L’information a fait l’effet d’une bombe. En pleine crise sanitaire liée au coronavirus, on apprend qu’une maladie potentiellement mortelle transmise par les chauve-souris circule en Nouvelle-Calédonie. Et ce n’est pas n’importe qui qui l’annonce, mais le professeur Didier Raoult, sommité scientifique mondialement reconnue par ses pairs, mais aussi par des millions de Français. A l’évidence l’affaire est grave.

Non, il ne faut pas prendre le cas à la légère. A l’heure du Covid-19 soupçonné un temps d’avoir été transmis par une chauve-souris, voilà que l’on nous révèle que notre roussette calédonienne pourrait être à l’origine d’une maladie potentiellement mortelle. On sait que la chauve-souris est un transmetteur de virus, le souci est que cette fois elle véhiculerait une maladie rare qui en Nouvelle-Calédonie entre 2012 et 2019 a touché une quinzaine de personnes et fait quatre morts.
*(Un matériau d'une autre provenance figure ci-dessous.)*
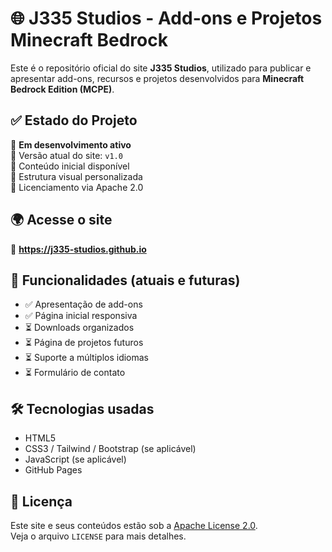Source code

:# 🌐 J335 Studios - Add-ons e Projetos Minecraft Bedrock

Este é o repositório oficial do site **J335 Studios**, utilizado para publicar e apresentar add-ons, recursos e projetos desenvolvidos para **Minecraft Bedrock Edition (MCPE)**.

## ✅ Estado do Projeto
🚧 **Em desenvolvimento ativo**  
📌 Versão atual do site: `v1.0`  
🔹 Conteúdo inicial disponível  
🔹 Estrutura visual personalizada  
🔹 Licenciamento via Apache 2.0

## 🌍 Acesse o site
🔗 **https://j335-studios.github.io**

## 📂 Funcionalidades (atuais e futuras)
- ✅ Apresentação de add-ons
- ✅ Página inicial responsiva
- ⏳ Downloads organizados
- ⏳ Página de projetos futuros
- ⏳ Suporte a múltiplos idiomas
- ⏳ Formulário de contato

## 🛠️ Tecnologias usadas
- HTML5
- CSS3 / Tailwind / Bootstrap (se aplicável)
- JavaScript (se aplicável)
- GitHub Pages

## 📜 Licença
Este site e seus conteúdos estão sob a [Apache License 2.0](LICENSE).  
Veja o arquivo `LICENSE` para mais detalhes.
Quinze cas et quatre morts

Selon une étude du service de Médecine interne et Infectiologie du CHT de Nouméa, « depuis les années 1990, des internistes et infectiologues du CHT de Nouméa suspectent une maladie rare possiblement due à une bactérie intracellulaire transmise par les roussettes. » Et plus récemment, en 2017, après la découverte de cas de Calédoniens souffrant de manière inexpliquée de perte de poids, de fièvre, d’une augmentation de la rate et de troubles hématologiques, c’est-à-dire d’anomalies dans le sang, des prélèvements ont été envoyés à l’IHU (institut Hospitalo-universitaire de Marseille) du célèbre professeur Raoult et une bactérie, la Mycoplama haemohominis a été identifiée. Interrogé au sujet du Covid-19 sur Radio Classique par Guillaume Durand, le professeur Raoult a confirmé l’étude de cette nouvelle maladie :

 « Je peux vous dire, a-t-il déclaré, que l’on est en train de décrire une maladie de même nature en Nouvelle-Calédonie parce qu’ils mangent des chauves-souris, et comme ils mangent des chauves-souris, il y a une maladie spécifique des chauves-souris en Nouvelle-Calédonie qui se répand probablement partout en Océanie (Didier RAOULT ; sources : Radio Classique) »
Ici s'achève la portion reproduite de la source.